Pokazała klasę?
Gdy opadły emocje, Racewicz postanowiła odpowiedzieć hejterom. Zanim wbiła niektórym szpilę, najpierw podziękowała za wsparcie.
- Dziękuję za wszystkie ciepłe słowa. Za otuchę, wsparcie i kojący głos rozsądku. To pocieszające, że "ludzi dobrej woli jest więcej". Chcę w to wierzyć. Szczególnie, gdy czytam o sobie: „cmentarna celebrytka” - (pisownia oryginalna - red.) napisała na Instagramie.
Jednak w głównej mierze jej wpis był skierowany do osób, które oceniły ją niesprawiedliwie.
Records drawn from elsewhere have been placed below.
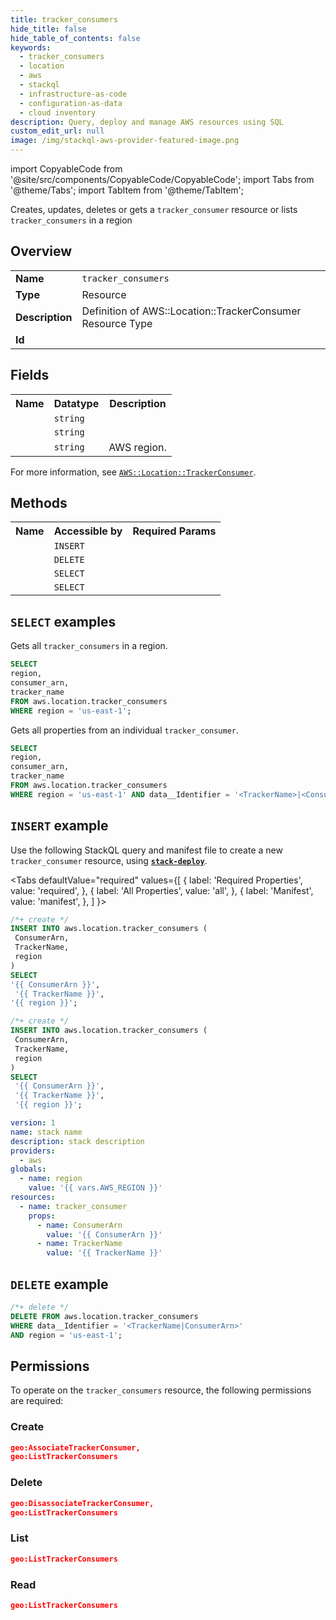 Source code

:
 ```yaml
---
title: tracker_consumers
hide_title: false
hide_table_of_contents: false
keywords:
  - tracker_consumers
  - location
  - aws
  - stackql
  - infrastructure-as-code
  - configuration-as-data
  - cloud inventory
description: Query, deploy and manage AWS resources using SQL
custom_edit_url: null
image: /img/stackql-aws-provider-featured-image.png
---
```


import CopyableCode from '@site/src/components/CopyableCode/CopyableCode';
import Tabs from '@theme/Tabs';
import TabItem from '@theme/TabItem';

Creates, updates, deletes or gets a <code>tracker_consumer</code> resource or lists <code>tracker_consumers</code> in a region

## Overview
<table>
<tbody>
<tr><td><b>Name</b></td><td><code>tracker_consumers</code></td></tr>
<tr><td><b>Type</b></td><td>Resource</td></tr>
<tr><td><b>Description</b></td><td>Definition of AWS::Location::TrackerConsumer Resource Type</td></tr>
<tr><td><b>Id</b></td><td><CopyableCode code="aws.location.tracker_consumers" /></td></tr>
</tbody>
</table>

## Fields
<table>
<tbody>
<tr><th>Name</th><th>Datatype</th><th>Description</th></tr><tr><td><CopyableCode code="consumer_arn" /></td><td><code>string</code></td><td></td></tr>
<tr><td><CopyableCode code="tracker_name" /></td><td><code>string</code></td><td></td></tr>
<tr><td><CopyableCode code="region" /></td><td><code>string</code></td><td>AWS region.</td></tr>
</tbody>
</table>

For more information, see <a href="https://docs.aws.amazon.com/AWSCloudFormation/latest/UserGuide/aws-resource-location-trackerconsumer.html"><code>AWS::Location::TrackerConsumer</code></a>.

## Methods

<table>
<tbody>
  <tr>
    <th>Name</th>
    <th>Accessible by</th>
    <th>Required Params</th>
  </tr>
  <tr>
    <td><CopyableCode code="create_resource" /></td>
    <td><code>INSERT</code></td>
    <td><CopyableCode code="ConsumerArn, TrackerName, region" /></td>
  </tr>
  <tr>
    <td><CopyableCode code="delete_resource" /></td>
    <td><code>DELETE</code></td>
    <td><CopyableCode code="data__Identifier, region" /></td>
  </tr>
  <tr>
    <td><CopyableCode code="list_resources" /></td>
    <td><code>SELECT</code></td>
    <td><CopyableCode code="region" /></td>
  </tr>
  <tr>
    <td><CopyableCode code="get_resource" /></td>
    <td><code>SELECT</code></td>
    <td><CopyableCode code="data__Identifier, region" /></td>
  </tr>
</tbody>
</table>

## `SELECT` examples
Gets all <code>tracker_consumers</code> in a region.
```sql
SELECT
region,
consumer_arn,
tracker_name
FROM aws.location.tracker_consumers
WHERE region = 'us-east-1';
```
Gets all properties from an individual <code>tracker_consumer</code>.
```sql
SELECT
region,
consumer_arn,
tracker_name
FROM aws.location.tracker_consumers
WHERE region = 'us-east-1' AND data__Identifier = '<TrackerName>|<ConsumerArn>';
```

## `INSERT` example

Use the following StackQL query and manifest file to create a new <code>tracker_consumer</code> resource, using [__`stack-deploy`__](https://pypi.org/project/stack-deploy/).

<Tabs
    defaultValue="required"
    values={[
      { label: 'Required Properties', value: 'required', },
      { label: 'All Properties', value: 'all', },
      { label: 'Manifest', value: 'manifest', },
    ]
}>
<TabItem value="required">

```sql
/*+ create */
INSERT INTO aws.location.tracker_consumers (
 ConsumerArn,
 TrackerName,
 region
)
SELECT 
'{{ ConsumerArn }}',
 '{{ TrackerName }}',
'{{ region }}';
```
</TabItem>
<TabItem value="all">

```sql
/*+ create */
INSERT INTO aws.location.tracker_consumers (
 ConsumerArn,
 TrackerName,
 region
)
SELECT 
 '{{ ConsumerArn }}',
 '{{ TrackerName }}',
 '{{ region }}';
```
</TabItem>
<TabItem value="manifest">

```yaml
version: 1
name: stack name
description: stack description
providers:
  - aws
globals:
  - name: region
    value: '{{ vars.AWS_REGION }}'
resources:
  - name: tracker_consumer
    props:
      - name: ConsumerArn
        value: '{{ ConsumerArn }}'
      - name: TrackerName
        value: '{{ TrackerName }}'

```
</TabItem>
</Tabs>

## `DELETE` example

```sql
/*+ delete */
DELETE FROM aws.location.tracker_consumers
WHERE data__Identifier = '<TrackerName|ConsumerArn>'
AND region = 'us-east-1';
```

## Permissions

To operate on the <code>tracker_consumers</code> resource, the following permissions are required:

### Create
```json
geo:AssociateTrackerConsumer,
geo:ListTrackerConsumers
```

### Delete
```json
geo:DisassociateTrackerConsumer,
geo:ListTrackerConsumers
```

### List
```json
geo:ListTrackerConsumers
```

### Read
```json
geo:ListTrackerConsumers
```
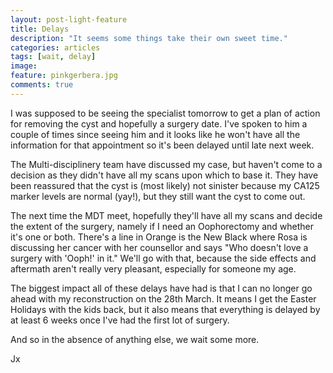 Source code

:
 ```yaml
---
layout: post-light-feature
title: Delays
description: "It seems some things take their own sweet time."
categories: articles
tags: [wait, delay]
image:
feature: pinkgerbera.jpg
comments: true
---
```


I was supposed to be seeing the specialist tomorrow to get a plan of action for removing the cyst and hopefully a surgery date.  I've spoken to him a couple of times since seeing him and it looks like he won't have all the information for that appointment so it's been delayed until late next week.  

The Multi-disciplinery team have discussed my case, but haven't come to a decision as they didn't have all my scans upon which to base it.  They have been reassured that the cyst is (most likely) not sinister because my CA125 marker levels are normal (yay!), but they still want the cyst to come out.  

The next time the MDT meet, hopefully they'll have all my scans and decide the extent of the surgery, namely if I need an Oophorectomy and whether it's one or both.  There's a line in Orange is the New Black where Rosa is discussing her cancer with her counsellor and says "Who doesn't love a surgery with 'Ooph!' in it."  We'll go with that, because the side effects and aftermath aren't really very pleasant, especially for someone my age.

The biggest impact all of these delays have had is that I can no longer go ahead with my reconstruction on the 28th March.  It means I get the Easter Holidays with the kids back, but it also means that everything is delayed by at least 6 weeks once I've had the first lot of surgery.

And so in the absence of anything else, we wait some more.

Jx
- Nie zapamiętałam, proszę wybaczyć, kto był uprzejmy tak podsumować to, co czyta, ale wszystkich myślących podobnie serdecznie pozdrawiam. Zastanawiam się, czy życzyć Państwu wytrwałości w poglądach, ale chyba nie muszę. I tak będą Panie i Panowie trwać na posterunkach domorosłych Katonów. I niech tak będzie. Bez Was byłoby jakoś tak cukierkowo, niepolsko. Tylko - jeśli można - proszę pamiętać, że jad wylany na kogoś zawsze wraca do adresata. Dobrego dnia - (pisownia oryginalna - red.) dodała.